### [EXERCISE REQUIREMENTS]
Which lines below contain the word "that"? Copy each of them.

(Records from a dataset)
== Segment start ==
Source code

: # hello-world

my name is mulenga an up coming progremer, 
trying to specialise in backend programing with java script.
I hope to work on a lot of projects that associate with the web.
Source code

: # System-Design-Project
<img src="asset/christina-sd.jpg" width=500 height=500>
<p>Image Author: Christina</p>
== Segment end ==
== Segment start ==
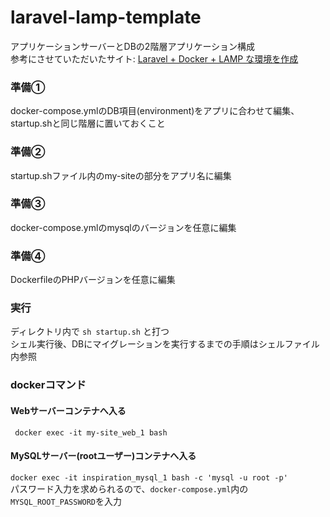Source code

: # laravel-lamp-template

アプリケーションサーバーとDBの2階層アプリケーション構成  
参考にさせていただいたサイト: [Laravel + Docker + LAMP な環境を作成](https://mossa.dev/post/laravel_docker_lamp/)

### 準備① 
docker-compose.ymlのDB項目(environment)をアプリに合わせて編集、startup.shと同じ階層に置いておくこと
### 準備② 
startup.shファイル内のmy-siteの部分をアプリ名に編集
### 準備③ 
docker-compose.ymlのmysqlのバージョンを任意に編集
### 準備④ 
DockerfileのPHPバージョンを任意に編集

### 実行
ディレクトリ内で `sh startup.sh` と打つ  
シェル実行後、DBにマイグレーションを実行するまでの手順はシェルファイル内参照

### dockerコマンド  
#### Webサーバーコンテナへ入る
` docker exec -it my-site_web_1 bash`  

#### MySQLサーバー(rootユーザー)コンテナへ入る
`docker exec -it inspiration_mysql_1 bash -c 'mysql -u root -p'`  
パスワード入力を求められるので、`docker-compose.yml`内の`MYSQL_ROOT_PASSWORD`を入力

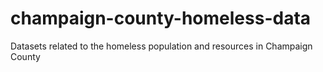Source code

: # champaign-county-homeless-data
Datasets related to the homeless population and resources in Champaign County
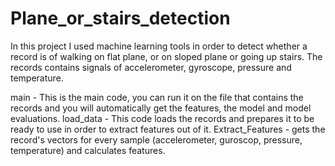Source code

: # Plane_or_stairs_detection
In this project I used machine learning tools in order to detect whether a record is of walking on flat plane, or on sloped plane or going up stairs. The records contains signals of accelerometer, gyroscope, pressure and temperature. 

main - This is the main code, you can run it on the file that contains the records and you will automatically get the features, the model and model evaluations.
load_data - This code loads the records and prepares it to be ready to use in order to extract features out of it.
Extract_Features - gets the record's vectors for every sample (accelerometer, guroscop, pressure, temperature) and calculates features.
== Segment end ==
== Segment start ==
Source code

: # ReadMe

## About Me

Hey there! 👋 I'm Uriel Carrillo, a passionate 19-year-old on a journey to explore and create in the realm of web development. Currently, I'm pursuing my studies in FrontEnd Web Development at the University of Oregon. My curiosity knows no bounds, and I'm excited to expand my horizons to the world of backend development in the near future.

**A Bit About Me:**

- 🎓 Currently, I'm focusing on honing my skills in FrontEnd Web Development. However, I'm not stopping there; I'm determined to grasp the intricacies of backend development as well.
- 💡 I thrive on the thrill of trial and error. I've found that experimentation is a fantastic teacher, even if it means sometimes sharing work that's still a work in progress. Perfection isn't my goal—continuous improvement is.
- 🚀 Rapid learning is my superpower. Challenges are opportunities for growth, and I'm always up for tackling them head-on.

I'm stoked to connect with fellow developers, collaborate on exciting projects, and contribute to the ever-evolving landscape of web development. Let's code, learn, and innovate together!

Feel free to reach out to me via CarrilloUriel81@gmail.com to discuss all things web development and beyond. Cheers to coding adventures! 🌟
== Segment end ==
### [TASK SOLUTION]
I hope to work on a lot of projects that associate with the web.
main - This is the main code, you can run it on the file that contains the records and you will automatically get the features, the model and model evaluations.
- 💡 I thrive on the thrill of trial and error. I've found that experimentation is a fantastic teacher, even if it means sometimes sharing work that's still a work in progress. Perfection isn't my goal—continuous improvement is.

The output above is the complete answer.